As a representative of a moderate district that rightfully expects bipartisanship, I understand that Congress must stand up for middle-class families, whose prosperity reflects the full potential of the American economy.
While pro-growth economic policies are delivering significant benefits to our community and country, expanding job growth, productivity, and paychecks locally, we must ensure that no American worker is left behind. Despite our low unemployment and the increasing wages driven by strong economic growth, a livable wage for all American workers remains elusive. This should be unacceptable to each and every one of us.
First, we must replace the term “minimum” wage to “livable” wage, reflecting that each and every American worker should be able to afford basic living necessities.
Moreover, we must adjust this wage in a way that respects the economic diversity of our nation. A wage which works for New York City might have the unintended consequence of driving away business and jobs in Bucks County; conversely, a wage that works in Bucks County would fail to provide workers in New York City with the income they need to make ends meet.
There are reasonable policies that we can explore to benefit American families without threatening small businesses. My colleague from Alabama, Congresswoman Terri Sewell, has been a staunch proponent for a livable wage. Her plan for a regional livable wage allows workers in communities across our nation to see their wages rise, but in a way tailored to minimize negative impact on small business. The idea would boost workers’ purchasing power while ensuring every community stays competitive in the 21st Century economy.
This is an issue that hits home for her. For example, El Centro, California, has nearly the same cost of living as Birmingham, Alabama. Despite this, many workers next year in El Centro will make 65 percent more on average than their counterparts working in Alabama’s state capital, and one of the most populous and prominent cities in the South.
This is the case, because state legislatures have allowed wage standards within their jurisdictions to be dictated by political priorities and pressures. While states are the laboratories of our republic and must be protected, discrepancies that lead to uneven consequences for American workers must be addressed.
One way to solve this issue would be through the implementation of “community tiers,” separating the federal livable wage into distinct categories that reflect the cost of living for different areas in the United States. Communities across the country would be assigned a tier based on how expensive it is to live there. These tiers could be calculated using the Regional Price Parity (RPP) score, a relative measure of how much goods and services cost in an area, calculated by the U.S. Bureau of Economic Analysis. Linking wages to the regional cost of living allows lawmakers to take politics out of the equation and deliver a more livable wage to communities across America.
Under this model, El Centro would be categorized into the same tier as Birmingham. The idea delivers workers in diverse geographic locations with the same regional cost of living, access to the same purchasing power.

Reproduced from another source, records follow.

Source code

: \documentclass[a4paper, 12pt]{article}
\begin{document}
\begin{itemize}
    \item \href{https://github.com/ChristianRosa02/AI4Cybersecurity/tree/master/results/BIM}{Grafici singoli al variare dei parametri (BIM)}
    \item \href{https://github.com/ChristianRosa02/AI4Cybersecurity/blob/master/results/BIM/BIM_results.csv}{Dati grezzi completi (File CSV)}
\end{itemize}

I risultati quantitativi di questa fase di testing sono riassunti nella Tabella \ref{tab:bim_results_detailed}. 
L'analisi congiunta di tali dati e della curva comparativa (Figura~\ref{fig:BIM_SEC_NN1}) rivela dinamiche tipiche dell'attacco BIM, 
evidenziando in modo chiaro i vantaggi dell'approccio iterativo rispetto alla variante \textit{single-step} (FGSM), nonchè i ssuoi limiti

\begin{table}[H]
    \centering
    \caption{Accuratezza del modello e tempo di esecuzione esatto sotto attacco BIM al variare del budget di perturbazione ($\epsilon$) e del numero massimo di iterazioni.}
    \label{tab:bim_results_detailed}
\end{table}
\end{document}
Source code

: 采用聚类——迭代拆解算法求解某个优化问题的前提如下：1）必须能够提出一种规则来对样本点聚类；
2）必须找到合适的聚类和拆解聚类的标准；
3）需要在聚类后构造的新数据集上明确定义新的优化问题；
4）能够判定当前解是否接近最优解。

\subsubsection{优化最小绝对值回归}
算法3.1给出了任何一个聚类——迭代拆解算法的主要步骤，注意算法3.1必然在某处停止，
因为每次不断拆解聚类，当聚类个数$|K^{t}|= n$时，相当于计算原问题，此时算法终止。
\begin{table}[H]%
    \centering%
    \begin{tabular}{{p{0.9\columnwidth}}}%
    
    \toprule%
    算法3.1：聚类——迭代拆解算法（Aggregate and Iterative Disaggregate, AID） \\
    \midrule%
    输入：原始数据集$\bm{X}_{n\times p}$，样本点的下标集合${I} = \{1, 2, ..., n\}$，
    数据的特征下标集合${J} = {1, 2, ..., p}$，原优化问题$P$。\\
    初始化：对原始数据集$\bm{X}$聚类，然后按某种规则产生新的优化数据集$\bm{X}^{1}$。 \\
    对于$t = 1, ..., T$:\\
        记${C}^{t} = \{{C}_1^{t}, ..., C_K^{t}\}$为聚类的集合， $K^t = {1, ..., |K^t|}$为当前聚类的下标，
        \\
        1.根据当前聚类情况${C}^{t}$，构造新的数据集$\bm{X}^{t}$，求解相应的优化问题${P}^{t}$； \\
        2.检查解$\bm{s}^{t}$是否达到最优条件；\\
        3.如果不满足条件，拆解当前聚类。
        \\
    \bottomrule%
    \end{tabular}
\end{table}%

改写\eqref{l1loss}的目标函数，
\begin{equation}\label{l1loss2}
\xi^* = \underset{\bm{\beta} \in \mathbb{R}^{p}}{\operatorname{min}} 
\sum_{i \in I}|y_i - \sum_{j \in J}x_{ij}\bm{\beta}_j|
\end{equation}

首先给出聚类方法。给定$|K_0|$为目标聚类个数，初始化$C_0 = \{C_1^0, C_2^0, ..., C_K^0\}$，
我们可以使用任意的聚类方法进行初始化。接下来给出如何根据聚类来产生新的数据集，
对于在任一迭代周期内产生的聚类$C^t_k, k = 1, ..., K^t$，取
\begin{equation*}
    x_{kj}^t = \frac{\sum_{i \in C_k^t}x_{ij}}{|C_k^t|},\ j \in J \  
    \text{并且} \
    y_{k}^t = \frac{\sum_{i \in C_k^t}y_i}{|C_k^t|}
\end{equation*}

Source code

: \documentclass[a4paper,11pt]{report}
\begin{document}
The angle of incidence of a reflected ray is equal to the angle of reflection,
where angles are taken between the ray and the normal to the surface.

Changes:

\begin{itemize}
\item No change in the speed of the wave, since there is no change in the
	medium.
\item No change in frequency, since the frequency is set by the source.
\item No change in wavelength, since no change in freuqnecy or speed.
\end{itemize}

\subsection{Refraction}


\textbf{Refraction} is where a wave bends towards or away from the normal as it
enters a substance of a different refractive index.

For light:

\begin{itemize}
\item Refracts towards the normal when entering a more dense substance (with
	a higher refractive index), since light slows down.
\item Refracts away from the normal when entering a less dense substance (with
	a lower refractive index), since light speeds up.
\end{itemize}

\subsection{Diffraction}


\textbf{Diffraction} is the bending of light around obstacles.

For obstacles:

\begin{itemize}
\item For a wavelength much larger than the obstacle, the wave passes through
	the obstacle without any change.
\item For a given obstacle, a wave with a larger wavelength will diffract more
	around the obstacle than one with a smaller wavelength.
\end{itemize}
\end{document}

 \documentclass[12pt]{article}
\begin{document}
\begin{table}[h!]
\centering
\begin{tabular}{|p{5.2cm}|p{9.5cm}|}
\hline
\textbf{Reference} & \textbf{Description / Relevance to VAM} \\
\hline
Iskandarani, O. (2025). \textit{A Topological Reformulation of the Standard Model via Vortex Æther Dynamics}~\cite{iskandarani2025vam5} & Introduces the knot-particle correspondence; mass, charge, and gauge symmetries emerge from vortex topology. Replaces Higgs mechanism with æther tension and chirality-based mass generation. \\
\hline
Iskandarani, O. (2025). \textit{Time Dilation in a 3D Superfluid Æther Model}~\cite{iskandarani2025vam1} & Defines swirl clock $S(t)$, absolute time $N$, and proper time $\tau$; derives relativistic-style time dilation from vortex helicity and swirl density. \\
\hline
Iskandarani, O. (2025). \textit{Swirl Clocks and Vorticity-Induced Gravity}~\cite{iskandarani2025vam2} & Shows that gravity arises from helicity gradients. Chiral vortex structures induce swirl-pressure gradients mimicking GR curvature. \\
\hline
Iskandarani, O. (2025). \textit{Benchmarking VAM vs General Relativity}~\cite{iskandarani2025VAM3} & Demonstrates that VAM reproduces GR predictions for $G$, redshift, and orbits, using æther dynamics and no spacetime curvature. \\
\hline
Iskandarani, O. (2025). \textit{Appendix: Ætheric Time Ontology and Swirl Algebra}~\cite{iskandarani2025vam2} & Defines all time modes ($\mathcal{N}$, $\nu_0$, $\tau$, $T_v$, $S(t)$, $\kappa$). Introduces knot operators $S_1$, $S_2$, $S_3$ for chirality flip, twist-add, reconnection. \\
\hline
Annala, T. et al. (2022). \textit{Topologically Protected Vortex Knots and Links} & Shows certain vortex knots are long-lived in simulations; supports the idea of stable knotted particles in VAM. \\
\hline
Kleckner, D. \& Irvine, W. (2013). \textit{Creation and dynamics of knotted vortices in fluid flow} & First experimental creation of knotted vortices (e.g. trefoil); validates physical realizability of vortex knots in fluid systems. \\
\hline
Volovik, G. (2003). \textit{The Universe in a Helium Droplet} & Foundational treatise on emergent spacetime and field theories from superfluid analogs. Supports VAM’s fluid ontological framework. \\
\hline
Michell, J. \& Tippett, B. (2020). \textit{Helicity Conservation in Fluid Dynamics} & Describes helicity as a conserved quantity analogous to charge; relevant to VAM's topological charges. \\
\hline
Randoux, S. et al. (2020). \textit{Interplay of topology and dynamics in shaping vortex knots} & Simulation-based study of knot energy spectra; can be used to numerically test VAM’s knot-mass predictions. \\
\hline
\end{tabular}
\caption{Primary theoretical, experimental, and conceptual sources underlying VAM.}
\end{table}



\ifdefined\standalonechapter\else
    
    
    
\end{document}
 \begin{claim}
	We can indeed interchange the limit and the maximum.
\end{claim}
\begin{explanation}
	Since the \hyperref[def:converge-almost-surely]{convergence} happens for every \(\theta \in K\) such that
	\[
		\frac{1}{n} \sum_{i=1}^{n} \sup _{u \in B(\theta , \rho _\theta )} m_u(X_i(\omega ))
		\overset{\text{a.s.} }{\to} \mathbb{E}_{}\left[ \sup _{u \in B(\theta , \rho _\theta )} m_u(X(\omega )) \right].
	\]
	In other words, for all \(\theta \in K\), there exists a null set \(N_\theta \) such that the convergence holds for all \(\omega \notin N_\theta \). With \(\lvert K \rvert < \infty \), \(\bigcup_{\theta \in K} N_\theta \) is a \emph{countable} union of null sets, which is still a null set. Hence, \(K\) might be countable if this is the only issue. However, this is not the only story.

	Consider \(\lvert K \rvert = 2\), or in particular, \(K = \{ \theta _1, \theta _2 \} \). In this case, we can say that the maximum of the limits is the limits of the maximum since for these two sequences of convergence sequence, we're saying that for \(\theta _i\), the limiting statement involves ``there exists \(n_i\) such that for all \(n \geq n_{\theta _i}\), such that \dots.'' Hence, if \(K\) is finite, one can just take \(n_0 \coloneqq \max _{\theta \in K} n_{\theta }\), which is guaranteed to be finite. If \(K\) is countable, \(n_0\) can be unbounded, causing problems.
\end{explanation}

Ideally, cities with steep living costs like New York and San Francisco would offer livable wages that reflect necessary expenses workers face, while more affordable areas like Indianapolis and Salt Lake City would have a lower mandated livable wage, but one that ensures necessities can be afforded based their RPP.
In Pennsylvania the cost of living is different in Philadelphia, Bucks County, Erie, and Lancaster. We need a policy that respects the geographic and economic diversity of our states and our nation.
With a soaring economy and historically strong consumer confidence, the time is now to put politics aside and enact policies that ensure a fair and just wage for hardworking American families, while strengthening our local small businesses.